Available data Start Marker
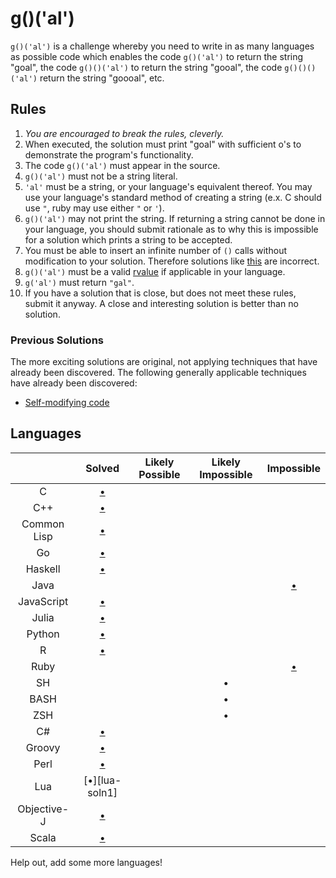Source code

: # g()('al')

`g()('al')` is a challenge whereby you need to write in as many languages as
possible code which enables the code `g()('al')` to return the string "goal",
the code `g()()('al')` to return the string "gooal", the code `g()()()('al')`
return the string "goooal", etc.

## Rules
1.   *You are encouraged to break the rules, cleverly.*
2.   When executed, the solution must print "goal" with sufficient o's to
     demonstrate the program's functionality.
11.  The code `g()('al')` must appear in the source.
  1.   `g()('al')` must not be a string literal.
  2.   `'al'` must be a string, or your language's equivalent thereof. You may
       use your language's standard method of creating a string (e.x. C should
       use `"`, ruby may use either `"` or `'`).
7.   `g()('al')` may not print the string. If returning a string cannot be done
     in your language, you should submit rationale as to why this is impossible
     for a solution which prints a string to be accepted.
642. You must be able to insert an infinite number of `()` calls without
     modification to your solution. Therefore solutions like
     [this][c-inc-soln3] are incorrect.
9.  `g()('al')` must be a valid [rvalue] if applicable in your language.
14. `g('al')` must return `"gal"`.
12.  If you have a solution that is close, but does not meet these rules,
     submit it anyway. A close and interesting solution is better than no
     solution.

### Previous Solutions
The more exciting solutions are original, not applying techniques that have
already been discovered. The following generally applicable techniques have
already been discovered:

 * [Self-modifying code][c-inc-soln1]

## Languages

|               | Solved                | Likely Possible | Likely Impossible | Impossible              |
|:-------------:|:---------------------:|:---------------:|:-----------------:|:-----------------------:|
| C             | [&bull;][c-soln1]     |                 |                   |                         |
| C++           | [&bull;][c++-soln1]   |                 |                   |                         |
| Common Lisp   | [&bull;][clisp-soln1] |                 |                   |                         |
| Go            | [&bull;][go-soln]     |                 |                   |                         |
| Haskell       | [&bull;][hs-soln1]    |                 |                   |                         |
| Java          |                       |                 |                   | [&bull;][java-nonsoln1] |
| JavaScript    | [&bull;][js-soln2]    |                 |                   |                         |
| Julia         | [&bull;][jl-soln1]    |                 |                   |                         |
| Python        | [&bull;][py-soln1]    |                 |                   |                         |
| R             | [&bull;][r-soln1]     |                 |                   |                         |
| Ruby          |                       |                 |                   | [&bull;][rb-nonsoln1]   |
| SH            |                       |                 | &bull;            |                         |
| BASH          |                       |                 | &bull;            |                         |
| ZSH           |                       |                 | &bull;            |                         |
| C#            | [&bull;][cs-soln2]    |                 |                   |                         |
| Groovy        | [&bull;][groovy-soln1]|                 |                   |                         |
| Perl          | [&bull;][perl-soln1]  |                 |                   |                         |
| Lua           | [&bull;][lua-soln1]   |                 |                   |                         |
| Objective-J   | [&bull;][oj-soln1]    |                 |                   |                         |
| Scala         | [&bull;][scala-soln1] |                 |                   |                         |

Help out, add some more languages!

[c-soln1]: https://github.com/eatnumber1/goal/tree/master/solutions/complete/c/soln1
[c-inc-soln1]: https://github.com/eatnumber1/goal/tree/master/solutions/incomplete/c/soln1
[c-inc-soln3]: https://github.com/eatnumber1/goal/tree/master/solutions/incomplete/c/soln3
[c++-soln1]: https://github.com/eatnumber1/goal/tree/master/solutions/complete/c++/soln1
[clisp-soln1]: https://github.com/eatnumber1/goal/tree/master/solutions/complete/common-lisp/soln1
[cs-soln2]: https://github.com/eatnumber1/goal/tree/master/solutions/complete/c#/soln2
[go-soln]: https://github.com/eatnumber1/goal/tree/master/solutions/complete/go/soln1
[hs-soln1]: https://github.com/eatnumber1/goal/tree/master/solutions/complete/haskell/soln1
[js-soln2]: https://github.com/eatnumber1/goal/tree/master/solutions/complete/javascript/soln2
[py-soln1]: https://github.com/eatnumber1/goal/tree/master/solutions/complete/python/soln1
[r-soln1]: https://github.com/eatnumber1/goal/tree/master/solutions/complete/r/soln1
[rb-nonsoln1]: https://github.com/eatnumber1/goal/tree/master/non-solutions/ruby/nonsoln1
[java-nonsoln1]: https://github.com/eatnumber1/goal/tree/master/non-solutions/java/nonsoln1
[rvalue]: http://en.wikipedia.org/wiki/Value_(computer_science)#lrvalue
[jl-soln1]: https://github.com/eatnumber1/goal/tree/master/solutions/complete/julia/soln1
[groovy-soln1]: https://github.com/eatnumber1/goal/tree/master/solutions/complete/groovy/soln1
[perl-soln1]: https://github.com/eatnumber1/goal/tree/master/solutions/complete/perl/soln1
[oj-soln1]: https://github.com/eatnumber1/goal/tree/master/solutions/complete/objective-j/soln1
[scala-soln1]: https://github.com/eatnumber1/goal/tree/master/solutions/complete/scala/soln1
Available data End Marker
The word "that" may appear on some lines of these records; state how many such lines there are, and nothing else.

2